Tuesday, October 25, 2011

What Was Abraham Thinking: Lost in Translation

What was Abraham thinking when he pulled out the knife and proceeded to slaughter his son Isaac? Was he really going to go through with it? How did he reconcile God’s order with God’s promise that Isaac will produce the promised offspring? I am sure many students of the Bible have commented on that over the centuries. Obviously, the most authoritative view on what Abraham was thinking (at least for Christians) is St. Paul (assuming that he is the author of the letter to the Hebrews.)  Hebrews 11:17-19 King James Version reads:
[17] By faith Abraham, when he was tried, offered up Isaac: and he that had received the promises offered up his only begotten son,
[18] Of whom it was said, That in Isaac shall thy seed be called:
[19] Accounting that God was able to raise him up, even from the dead; from whence also he received him in a figure.

It is that last phrase: “from whence also he received him in a figure” that I want to focus on here.
Verse 19 in the New American Bible reads: “He reasoned that God was able to raise even from the dead, and he received Isaac back as a symbol.”
The footnote reads: As a symbol: Isaac's "return from death" is seen as a symbol of Christ's resurrection. Others understand the words en parabole to mean "in figure," i.e., the word dead is used figuratively of Isaac, since he did not really die. But in the one other place that parabole occurs in Hebrews, it means symbol.

Neither of these explanations seems satisfactory. They seem out of context. The natural progression of the verse and the logic is to tell us what made Abraham reason that God was able to raise from the dead. I first read this verse in Arabic many years ago. The Arabic reads something like: “Accounting that God was able to raise him up, even from the dead, from whom he received him also in an example”). It seems the words “en parabole” in Greek are very similar to the corresponding Arabic. They mean: in an example, or in a figure, or in a parable. I always thought that it should read something like: “from whom he has – in a sense - received him.” Arabic does not have an equivalent to “in a sense” I thought that if it did the meaning would be so obvious. Sadly the English did not use “in a sense” but the Greek is very consistent with it.  So if you replace verse 19 with:  “Accounting that God was able to raise him up, even from the dead; from whom he has – in a sense - received him.” does the source of Abraham’s faith become obvious?
No, not yet. We have to overcome one more linguistic road block and we will get there.
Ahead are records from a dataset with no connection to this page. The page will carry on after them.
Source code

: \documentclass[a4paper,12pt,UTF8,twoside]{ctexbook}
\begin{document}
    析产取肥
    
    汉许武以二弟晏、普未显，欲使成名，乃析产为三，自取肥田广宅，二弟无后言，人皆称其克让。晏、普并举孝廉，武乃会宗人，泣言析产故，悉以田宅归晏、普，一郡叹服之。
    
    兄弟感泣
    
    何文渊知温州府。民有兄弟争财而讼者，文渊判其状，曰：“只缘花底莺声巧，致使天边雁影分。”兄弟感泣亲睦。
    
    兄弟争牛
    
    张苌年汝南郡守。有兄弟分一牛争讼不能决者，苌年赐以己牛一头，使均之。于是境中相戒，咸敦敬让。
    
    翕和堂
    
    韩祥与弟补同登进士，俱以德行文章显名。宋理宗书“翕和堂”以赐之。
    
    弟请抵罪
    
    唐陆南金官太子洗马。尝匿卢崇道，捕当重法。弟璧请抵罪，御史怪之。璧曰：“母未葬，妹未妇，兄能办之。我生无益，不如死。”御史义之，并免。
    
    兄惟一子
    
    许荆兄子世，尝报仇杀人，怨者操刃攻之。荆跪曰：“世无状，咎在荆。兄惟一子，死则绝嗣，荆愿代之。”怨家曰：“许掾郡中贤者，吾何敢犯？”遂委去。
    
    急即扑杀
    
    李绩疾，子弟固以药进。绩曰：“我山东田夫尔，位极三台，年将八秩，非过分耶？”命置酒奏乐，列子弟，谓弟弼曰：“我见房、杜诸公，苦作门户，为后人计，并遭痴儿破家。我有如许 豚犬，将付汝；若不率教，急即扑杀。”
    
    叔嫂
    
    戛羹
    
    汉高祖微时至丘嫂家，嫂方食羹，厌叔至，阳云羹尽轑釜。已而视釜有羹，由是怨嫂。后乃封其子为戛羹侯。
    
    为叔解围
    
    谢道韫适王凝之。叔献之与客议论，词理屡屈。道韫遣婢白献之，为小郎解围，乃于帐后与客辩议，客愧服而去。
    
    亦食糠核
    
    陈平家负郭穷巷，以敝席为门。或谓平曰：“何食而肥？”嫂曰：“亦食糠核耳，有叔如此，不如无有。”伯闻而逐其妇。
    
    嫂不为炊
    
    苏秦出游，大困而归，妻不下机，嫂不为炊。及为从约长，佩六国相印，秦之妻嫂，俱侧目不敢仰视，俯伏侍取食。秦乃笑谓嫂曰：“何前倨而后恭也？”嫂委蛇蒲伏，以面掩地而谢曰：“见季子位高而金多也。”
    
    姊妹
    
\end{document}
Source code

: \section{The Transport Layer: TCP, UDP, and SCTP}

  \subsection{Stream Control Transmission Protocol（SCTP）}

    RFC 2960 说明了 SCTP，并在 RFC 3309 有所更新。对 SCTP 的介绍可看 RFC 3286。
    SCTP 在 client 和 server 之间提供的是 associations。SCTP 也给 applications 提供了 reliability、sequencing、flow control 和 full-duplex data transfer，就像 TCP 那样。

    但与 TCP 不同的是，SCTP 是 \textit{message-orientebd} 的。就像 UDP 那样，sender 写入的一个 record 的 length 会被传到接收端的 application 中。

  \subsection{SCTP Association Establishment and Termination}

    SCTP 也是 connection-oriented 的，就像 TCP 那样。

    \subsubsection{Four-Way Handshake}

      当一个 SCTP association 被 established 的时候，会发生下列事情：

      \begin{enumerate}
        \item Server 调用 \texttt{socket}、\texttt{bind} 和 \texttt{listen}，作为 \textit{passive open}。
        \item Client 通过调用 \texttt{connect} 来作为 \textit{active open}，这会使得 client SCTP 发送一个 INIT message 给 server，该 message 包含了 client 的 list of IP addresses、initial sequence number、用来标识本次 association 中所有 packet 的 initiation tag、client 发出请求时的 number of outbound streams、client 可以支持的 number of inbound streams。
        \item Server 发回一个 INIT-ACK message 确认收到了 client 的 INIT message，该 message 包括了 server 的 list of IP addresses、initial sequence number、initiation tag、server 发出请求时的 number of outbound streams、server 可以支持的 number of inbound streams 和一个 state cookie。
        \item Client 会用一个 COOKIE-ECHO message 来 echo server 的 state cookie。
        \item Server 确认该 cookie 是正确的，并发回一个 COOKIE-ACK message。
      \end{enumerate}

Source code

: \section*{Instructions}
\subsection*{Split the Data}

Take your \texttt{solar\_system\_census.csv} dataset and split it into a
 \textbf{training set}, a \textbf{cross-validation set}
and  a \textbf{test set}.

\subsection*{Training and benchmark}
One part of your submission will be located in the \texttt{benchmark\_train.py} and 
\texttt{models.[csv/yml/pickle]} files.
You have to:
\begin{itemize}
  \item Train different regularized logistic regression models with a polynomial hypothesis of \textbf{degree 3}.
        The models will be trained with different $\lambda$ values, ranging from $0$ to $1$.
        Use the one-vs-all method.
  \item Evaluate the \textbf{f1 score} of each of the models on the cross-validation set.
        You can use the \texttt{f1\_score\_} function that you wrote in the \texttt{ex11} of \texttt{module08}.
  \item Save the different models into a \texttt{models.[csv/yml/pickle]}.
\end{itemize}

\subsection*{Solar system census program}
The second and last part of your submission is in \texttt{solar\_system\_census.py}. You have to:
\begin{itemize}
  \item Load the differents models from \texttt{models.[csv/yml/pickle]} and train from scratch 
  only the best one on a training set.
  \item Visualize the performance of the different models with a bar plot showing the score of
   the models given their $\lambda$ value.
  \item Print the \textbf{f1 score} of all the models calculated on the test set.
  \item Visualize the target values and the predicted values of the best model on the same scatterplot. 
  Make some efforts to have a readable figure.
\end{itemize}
Paul tells us that it should not be so difficult for Abraham to believe that God can bring Isaac (back to life) from the dead because Abraham has already received Isaac -in a sense- from the “dead”. In Arabic, the expression “raising from the dead” always uses the plural for dead meaning dead people. “The dead” in English can mean that too, but in the context of raising from the dead it is taken to mean raising someone out of the condition of being dead.  So now read: “Accounting that God was able to raise him up, even from the dead (plural); from whom he has – in a sense - received him.”  You can now understand St. Paul’s great parable.- the dead here being Abraham and Sarah, because they were old and barren. St Paul had just used the word “dead” a few verses before. Verse 12 talking about Abraham says, “Therefore sprang there even of one, and him as good as dead, so many as the stars of the sky in multitude, and as the sand which is by the sea shore innumerable.” He also uses the words dead and deadness to describe Abraham and Sara in Roman’s 4:19: “And being not weak in faith, he considered not his own body now dead, when he was about an hundred years old, neither yet the deadness of Sara's womb”. St. Paul says that Abraham believed that God could raise Isaac from the dead because Abraham has already – in a sense - received Isaac from the dead.